Jurisdiction to Grant the Relief Sought
[24] The first issue is whether this Court has jurisdiction to grant the relief sought.
[25] Typically, funds are paid into Court pursuant to r. 72 of the Rules of Civil Procedure. That Rule requires reference to any “statutory provision or rule that authorizes payment into court”. There is no applicable provision or rule here.
[26] Similarly, r. 43, which authorizes interpleader motions or applications, contemplates, among other things, payment into Court as a mechanism for the determination of the respective interests in funds when there is an ongoing proceeding and a dispute between two or more parties about ownership to those funds, which are in turn held by a third party who has no beneficial interest in them.
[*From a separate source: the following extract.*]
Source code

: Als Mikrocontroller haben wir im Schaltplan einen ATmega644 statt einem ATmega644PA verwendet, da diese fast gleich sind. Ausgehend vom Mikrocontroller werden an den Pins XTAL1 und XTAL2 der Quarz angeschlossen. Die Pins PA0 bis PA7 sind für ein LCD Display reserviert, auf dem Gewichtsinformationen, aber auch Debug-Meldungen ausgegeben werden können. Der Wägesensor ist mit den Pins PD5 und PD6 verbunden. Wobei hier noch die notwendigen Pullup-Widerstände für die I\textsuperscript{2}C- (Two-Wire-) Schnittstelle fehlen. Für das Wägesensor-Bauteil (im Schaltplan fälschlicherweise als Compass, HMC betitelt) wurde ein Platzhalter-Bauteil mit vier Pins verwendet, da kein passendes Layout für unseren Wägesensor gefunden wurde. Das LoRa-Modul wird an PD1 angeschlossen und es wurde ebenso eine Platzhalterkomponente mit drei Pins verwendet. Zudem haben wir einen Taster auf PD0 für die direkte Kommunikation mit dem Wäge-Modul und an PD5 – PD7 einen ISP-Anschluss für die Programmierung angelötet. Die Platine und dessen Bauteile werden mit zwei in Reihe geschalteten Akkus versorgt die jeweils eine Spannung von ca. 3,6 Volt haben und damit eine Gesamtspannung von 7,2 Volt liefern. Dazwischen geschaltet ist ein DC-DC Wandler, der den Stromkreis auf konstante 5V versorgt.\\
[27] Neither of the two types of interpleader proceedings contemplated by r. 43 applies here (interpleader by a stakeholder who claims no beneficial interest in the funds claimed by two or more other parties; or interpleader by a creditor or claimant who is involved in a dispute over ownership of funds seized by a sheriff). Rule 43 does not apply here.
[28] I also observe, for completeness, that in my view none of the other Rules that contemplates the payment of funds into Court applies here either (see, for example, r. 7 (parties under disability); 20.05 (summary judgment); 44 (interim recovery of personal property); 45 (interim preservation of property); 49 (settlement); or 64.01 (mortgage actions)).
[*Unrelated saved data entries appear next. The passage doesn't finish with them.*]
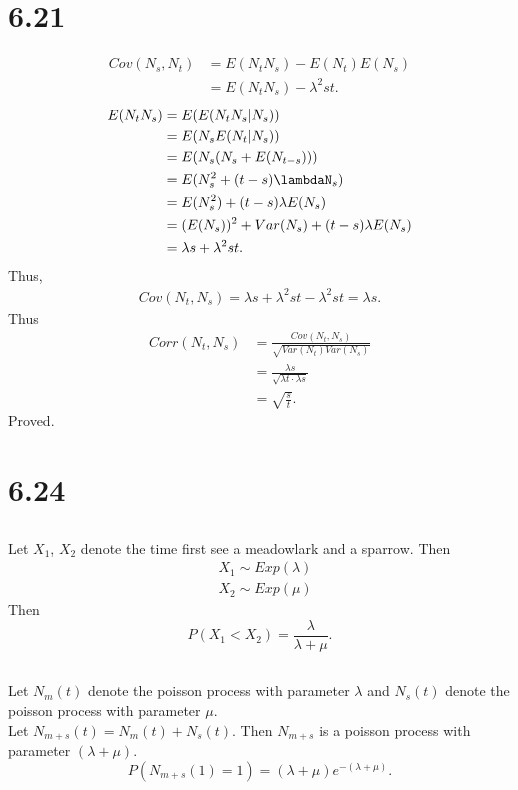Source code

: \documentclass{article}
\begin{document}
\section{6.21}
\begin{align*}
    Cov(N_s, N_t)&=E(N_tN_s)-E(N_t)E(N_s) \\
    &= E(N_tN_s) - \lambda^2st.
\end{align*}
\begin{align*}
    E(N_tN_s)&=E(E(N_tN_s|N_s)) \\
    &= E(N_sE(N_t|N_s)) \\
    &= E(N_s(N_s+E(N_{t-s}))) \\
    &= E(N_s^2+(t-s)\lambdaN_s) \\
    &= E(N_s^2) + (t-s)\lambda E(N_s) \\
    &= (E(N_s))^2 + Var(N_s) + (t-s)\lambda E(N_s) \\
    &= \lambda s + \lambda^2 st.
\end{align*}
Thus,
\begin{align*}
    Cov(N_t, N_s)=\lambda s + \lambda^2 st-\lambda^2 st = \lambda s.
\end{align*}
Thus
\begin{align*}
    Corr(N_t, N_s) &= \frac{Cov(N_t, N_s)}{\sqrt{Var(N_t)Var(N_s)}} \\
    &= \frac{\lambda s}{\sqrt{\lambda t \cdot \lambda s}} \\
    &= \sqrt{\frac{s}{t}}.
\end{align*}
Proved. 

\section{6.24}
\subsection{}
Let $X_1$, $X_2$ denote the time first see a meadowlark and a sparrow. Then
\begin{align*}
    &X_1 \sim Exp(\lambda) \\
    &X_2 \sim Exp(\mu)
\end{align*}
Then
\begin{equation*}
    P(X_1 < X_2) =\frac{\lambda}{\lambda+\mu}.
\end{equation*}
\subsection{}
Let $N_m(t)$ denote the poisson process with parameter $\lambda$ and $N_s(t)$ denote the poisson process with parameter $\mu$. \\
Let $N_{m+s}(t)=N_m(t)+N_s(t)$. Then $N_{m+s}$ is a poisson process with parameter $(\lambda+\mu)$.
\begin{equation*}
    P(N_{m+s}(1)=1)=(\lambda+\mu)e^{-(\lambda+\mu)}.
\end{equation*}
\end{document}
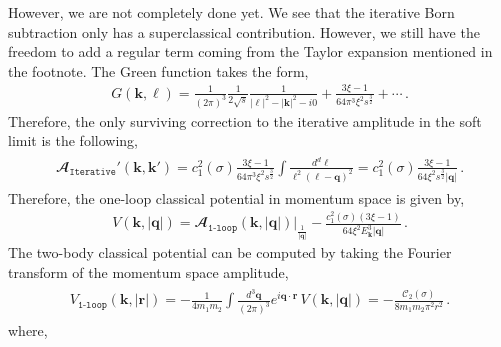 However, we are not completely done yet. We see that the iterative Born subtraction only has a superclassical contribution. However, we still have the freedom to add a regular term coming from the Taylor expansion mentioned in the footnote. The Green function takes the form,
\begin{align}
    G(\boldsymbol{k},\boldsymbol{\ell})=\frac{1}{(2\pi)^3}\frac{1}{2\sqrt{s}}\frac{1}{|\boldsymbol{\ell}|^2-|\boldsymbol{k}|^2-i0}+\frac{3\xi-1}{64 \pi^3 \xi^2 {s^{\frac{3}{2}}}}+\cdots\,.
\end{align}
Therefore, the only surviving correction to the iterative amplitude in the soft limit is the following,
\begin{align}
    \begin{split}
        \mathbfcal{A}_{\texttt{Iterative}}'(\boldsymbol{k},\boldsymbol{k'})=c_1^2(\sigma)\frac{3\xi-1}{64\pi^3\xi^2s^{\frac{3}{2}}}\int \frac{d^d\boldsymbol{\ell}}{\boldsymbol{\ell}^2(\boldsymbol{\ell}-\boldsymbol{q})^2}=c_1^2(\sigma)\frac{3\xi-1}{64\xi^2s^{\frac{3}{2}}|\boldsymbol{q}|}\,.
    \end{split}
\end{align}
Therefore, the one-loop classical potential in momentum space is given by,
\begin{align}
V(\boldsymbol{k},|\boldsymbol{q}|)=\mathbfcal{A}_{\texttt{1-loop}}(\boldsymbol{k},|\boldsymbol{q}|)\Big|_{\frac{1}{|\boldsymbol{q}|}}-\frac{c_1^2(\sigma)(3\xi-1)}{64\xi^2 E_{\boldsymbol{k}}^3 |\boldsymbol{q}| }\,.
\end{align}
The two-body classical  potential can be computed by taking the Fourier transform of the momentum space amplitude,
\begin{align}   
\begin{split}
V_{\texttt{1-loop}}(\boldsymbol{k},|\boldsymbol{r}|)=-\frac{1}{
4m_1m_2}\int \frac{d^3\boldsymbol{q}}{(2\pi)^3}e^{i\boldsymbol{q}\cdot \boldsymbol{r}}\,V(\boldsymbol{k},|\boldsymbol{q}|) =-\frac{\mathcal{C}_2(\sigma)}{8m_1m_2\pi^2 r^2}\,.
\end{split}
\end{align}
where,
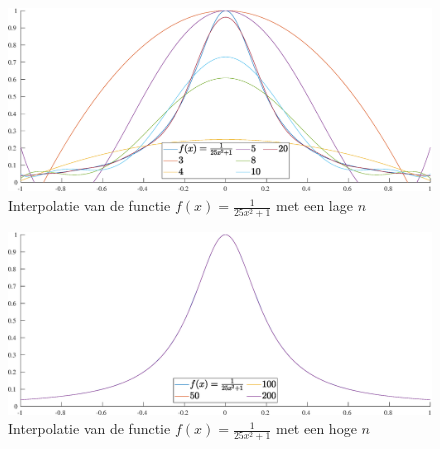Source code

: \documentclass[a4paper, 12pt, titlepage, fleqn]{article}
\begin{document}
\begin{figure}
\centering
\includegraphics[scale=0.4]{../Afbeeldingen/runge_nul_laag.eps}
\caption{Interpolatie van de functie $f(x) = \frac{1}{25x^2+1}$ met een lage $n$}
\label{fig:lageNRungeNul}
\end{figure}

\begin{figure}
\centering
\includegraphics[scale=0.4]{../Afbeeldingen/runge_nul_hoog.eps}
\caption{Interpolatie van de functie $f(x) = \frac{1}{25x^2+1}$ met een hoge $n$}
\label{fig:hogeNRungeNul}
\end{figure}

\newpage
\end{document}
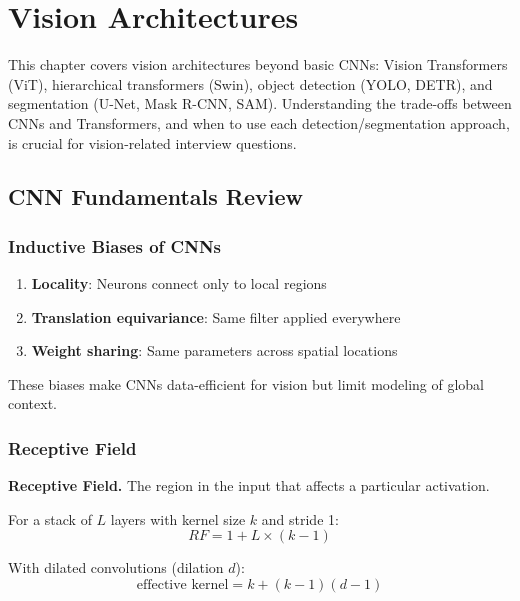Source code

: \chapter{Vision Architectures}
\label{chap:vision_architectures}

\begin{tldr}
This chapter covers vision architectures beyond basic CNNs: Vision Transformers (ViT), hierarchical transformers (Swin), object detection (YOLO, DETR), and segmentation (U-Net, Mask R-CNN, SAM). Understanding the trade-offs between CNNs and Transformers, and when to use each detection/segmentation approach, is crucial for vision-related interview questions.
\end{tldr}

\section{CNN Fundamentals Review}
\label{sec:cnn_review}

\subsection{Inductive Biases of CNNs}

\begin{enumerate}
    \item \textbf{Locality}: Neurons connect only to local regions
    \item \textbf{Translation equivariance}: Same filter applied everywhere
    \item \textbf{Weight sharing}: Same parameters across spatial locations
\end{enumerate}

These biases make CNNs data-efficient for vision but limit modeling of global context.

\subsection{Receptive Field}

\textbf{Receptive Field.} The region in the input that affects a particular activation.

For a stack of $L$ layers with kernel size $k$ and stride 1:
\begin{equation}
RF = 1 + L \times (k - 1)
\end{equation}

With dilated convolutions (dilation $d$):
\begin{equation}
\text{effective kernel} = k + (k-1)(d-1)
\end{equation}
[29] None of those Rules applies here for the simple reason, among others, that there is no dispute (intended or pending) between or among the parties as to the beneficial ownership of the funds. That is in part why this Application is somewhat unique.
[30] The Applicant submits that jurisdiction to grant the relief sought flows from the inherent jurisdiction of this court as a Superior Court.
[31] Such inherent jurisdiction is not derived from any statute or rule, but rather from the very nature of the court as a superior court of law: MacMillan Bloedel Ltd. v. Simpson, [1995] 4 S.C.R. 725 at para. 36 (“MacMillan Bloedel”).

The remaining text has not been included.